▸ **PROBLEM**: Using the records that follow, work out how many lines hold the string "textbf" and provide that number only.

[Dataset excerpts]
----------

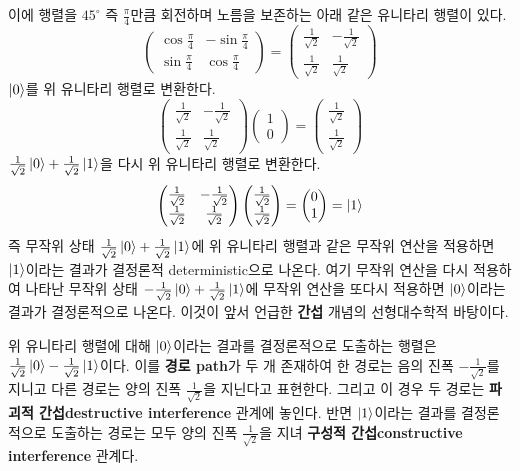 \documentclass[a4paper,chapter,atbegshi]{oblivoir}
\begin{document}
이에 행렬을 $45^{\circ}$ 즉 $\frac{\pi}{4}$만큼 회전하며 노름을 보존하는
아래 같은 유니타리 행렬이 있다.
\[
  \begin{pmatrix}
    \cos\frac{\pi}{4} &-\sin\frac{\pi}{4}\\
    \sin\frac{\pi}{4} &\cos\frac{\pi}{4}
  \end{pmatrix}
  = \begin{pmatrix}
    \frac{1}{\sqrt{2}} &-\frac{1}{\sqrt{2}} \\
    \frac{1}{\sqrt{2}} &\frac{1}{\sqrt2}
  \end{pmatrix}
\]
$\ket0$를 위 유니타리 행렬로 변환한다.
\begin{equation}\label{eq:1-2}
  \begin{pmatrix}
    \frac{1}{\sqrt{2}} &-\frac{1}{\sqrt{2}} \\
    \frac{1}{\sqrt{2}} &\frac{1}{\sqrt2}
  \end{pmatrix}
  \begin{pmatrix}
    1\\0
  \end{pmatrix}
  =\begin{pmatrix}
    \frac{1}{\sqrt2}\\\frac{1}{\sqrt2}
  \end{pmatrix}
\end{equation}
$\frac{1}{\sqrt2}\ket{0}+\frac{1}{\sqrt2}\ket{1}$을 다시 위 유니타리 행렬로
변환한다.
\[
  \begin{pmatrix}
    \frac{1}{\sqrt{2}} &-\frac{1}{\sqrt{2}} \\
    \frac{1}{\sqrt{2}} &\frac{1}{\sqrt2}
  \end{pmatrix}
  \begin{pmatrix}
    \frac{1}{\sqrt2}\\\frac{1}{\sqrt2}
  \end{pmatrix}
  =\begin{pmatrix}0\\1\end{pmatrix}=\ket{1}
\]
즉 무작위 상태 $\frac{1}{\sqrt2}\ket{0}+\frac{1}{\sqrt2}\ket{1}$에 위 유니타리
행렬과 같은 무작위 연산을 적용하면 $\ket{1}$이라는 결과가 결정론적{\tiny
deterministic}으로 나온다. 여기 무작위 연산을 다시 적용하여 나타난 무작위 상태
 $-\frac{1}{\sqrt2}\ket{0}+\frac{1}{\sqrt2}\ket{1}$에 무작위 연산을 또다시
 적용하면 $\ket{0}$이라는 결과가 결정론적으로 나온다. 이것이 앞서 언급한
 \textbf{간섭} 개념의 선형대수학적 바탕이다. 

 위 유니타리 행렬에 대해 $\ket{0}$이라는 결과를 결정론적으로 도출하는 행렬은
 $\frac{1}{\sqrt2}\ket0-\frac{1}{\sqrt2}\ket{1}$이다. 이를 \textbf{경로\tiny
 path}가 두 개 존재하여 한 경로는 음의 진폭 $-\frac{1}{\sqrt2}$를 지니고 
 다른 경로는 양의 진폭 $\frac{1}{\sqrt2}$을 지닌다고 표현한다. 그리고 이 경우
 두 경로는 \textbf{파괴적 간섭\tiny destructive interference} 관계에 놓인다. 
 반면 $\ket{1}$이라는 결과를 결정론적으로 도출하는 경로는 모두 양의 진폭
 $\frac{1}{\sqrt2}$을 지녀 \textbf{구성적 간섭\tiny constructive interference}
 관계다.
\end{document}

----------

▸ **ANSWER AREA**: 4